The only court to consider this precise issue has reached a contrary result. In Potrero Hill Community Action Comm. v. Housing Authority of City and County of San Francisco, 410 F.2d 974, 979 (9th Cir. 1969), the Ninth Circuit held that the Housing Act of 1937 was not based on the Commerce Clause power of Congress, but on the welfare authority. However, this decision was reached without any reported analysis, and has been criticized as unpersuasive. See Davis v. Romney, 490 F.2d 1360 (3rd Cir. 1974); Bloodworth v. Oxford Village Townhouses, Inc., 377 F.Supp. 709 (N.D.Ga. 1974).

More compelling is the result reached by the Fifth Circuit in Winningham v. United States Dept. of Hous. & Urb. Dev., supra. Plaintiffs were a class of residents of a federally subsidized housing project who challenged the constitutionality of a federal statute authorizing rent supplements for tenants moving to a subsidized housing project from substandard housing but not for tenants who had not previously lived in substandard housing. The court found jurisdiction lay under § 1337 as a primary purpose of the rent subsidy program and was to encourage new construction. That is a primary purpose of § 1437, and this court so holds.

Having cleared one hurdle, plaintiffs are faced with another: § 1337 does not of and in itself, create a cause of action. To create federal jurisdiction under this section, some federal right, be it constitutional, statutory, or “federal common law” must exist, independent of general rights emanating from the power of Congress to regulate commerce. Gen’l Comm, of Adj. of Broth, of Loc. Eng. for Mo.-Kan.-Tex. R. Co. v. Mo.-Kan.-Tex. R. Co., 320 U.S. 323, 64 S.Ct. 146, 88 L.Ed. 76 (1943). Defendants’ 12(b)(6) motion to dismiss for failure to state a claim challenges the existence of a private right of action under 42 U.S.C. § 1437 to support § 1337 jurisdiction. No private cause of action is explicitly granted in the 1937 Housing Act, hence the question is whether one can be implied from the statute.

Whether a statute creates an implicit private cause of action requires a determination of the intent of Congress. Touche Ross & Co. v. Redington, 442 U.S. 560, 99 S.Ct. 2479, 61 L.Ed.2d 82 (1979); Cannon v. University of Chicago, 441 U.S. 677, 99 S.Ct. 1946, 60 L.Ed.2d 560 (1979). Although Congressional intent has always been the ultimate test, the Supreme Court has recently changed the scope and emphasis of the analysis. Since 1975, the lower courts have used the following factors cited in Cort v. Ash, 422 U.S. 66, 95 S.Ct. 2080, 45 L.Ed.2d 26 (1975) as a guide to determining whether a private remedy is implicit in an act. First, whether plaintiffs are of the class for whose especial benefit the statute was enacted.
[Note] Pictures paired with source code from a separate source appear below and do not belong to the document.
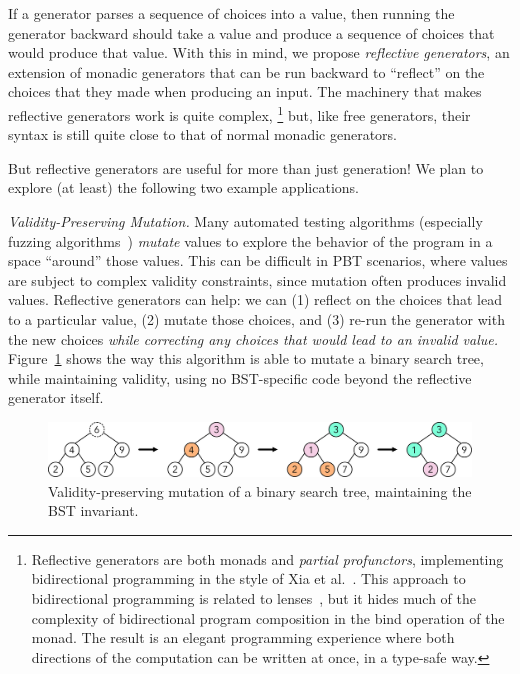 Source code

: If a generator parses a sequence of choices into a value, then running the
generator backward should take a value and produce a sequence of choices that
would produce that value. With this in mind, we propose {\em reflective
generators}, an extension of monadic generators that can be run backward to
``reflect'' on the choices that they made when producing an input. The machinery
that makes reflective generators work is quite complex,%
\footnote{Reflective generators are both monads and {\em
    partial profunctors},
implementing bidirectional programming in the style of Xia et
al.~\cite{xia2019composing}. This approach to bidirectional programming is
related to lenses~\cite{foster2009bidirectional}, but it hides much of the
complexity of bidirectional program composition in the bind operation of the
monad. The result is an elegant programming experience where both directions of
the computation can be written at once, in a type-safe way.}
but, like free generators, their syntax is still quite close to that of normal
monadic generators.

But reflective generators are useful for more than just generation!
We plan to explore (at least) the following two example applications.

{\em Validity-Preserving Mutation.}
Many automated testing algorithms
(especially fuzzing algorithms~\cite{afl-readme}) {\em mutate} values to explore
the behavior of the program in a space ``around'' those values. This can be
difficult in PBT scenarios, where values are subject to complex validity
constraints, since mutation often produces invalid values. Reflective
generators can help: we can (1) reflect on the choices that lead to a particular
value, (2) mutate those choices, and (3) re-run the generator with the new
choices {\em while correcting any choices that
would lead to an invalid value.} Figure~\ref{fig:mutation} shows the way this
algorithm is able to mutate a binary search tree, while maintaining validity,
using no BST-specific code beyond the reflective generator itself.

\begin{figure}[h]
  \centering
  \includegraphics[width=.7\textwidth]{assets/mutate-diagram.pdf}
  \caption{Validity-preserving mutation of a binary search tree, maintaining the
  BST invariant.}\label{fig:mutation}
\end{figure}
Second, is there any indication of a legislative intent to create or deny such a right. Third, is it consistent with the legislative scheme to imply a private cause of action. Finally, is the cause of action one traditionally relegated to state law so that it would be inappropriate to infer a federal cause of action. Now, the emphasis of inquiry appears to have shifted to the first two factors. In Transamerica Mortgage Advisors v. Lewis, 444 U.S. 11, 100 S.Ct. 242, 62 L.Ed.2d 146 (1979), Justice Stewart wrote:

While some opinions of the Court have placed considerable emphasis upon the desirability of implying private rights of action in order to provide remedies thought to effectuate the purposes of a given statute, e. g., J. I. Case Co. v. Borak, [377 U.S. 426, 84 S.Ct. 1555, 12 L.Ed.2d 423] supra, what must ultimately be determined is whether Congress intended to create the private remedy asserted, as our recent decisions have made clear, (citations omitted). We accept this as the appropriate inquiry to be made in resolving the issues presented by the case before us.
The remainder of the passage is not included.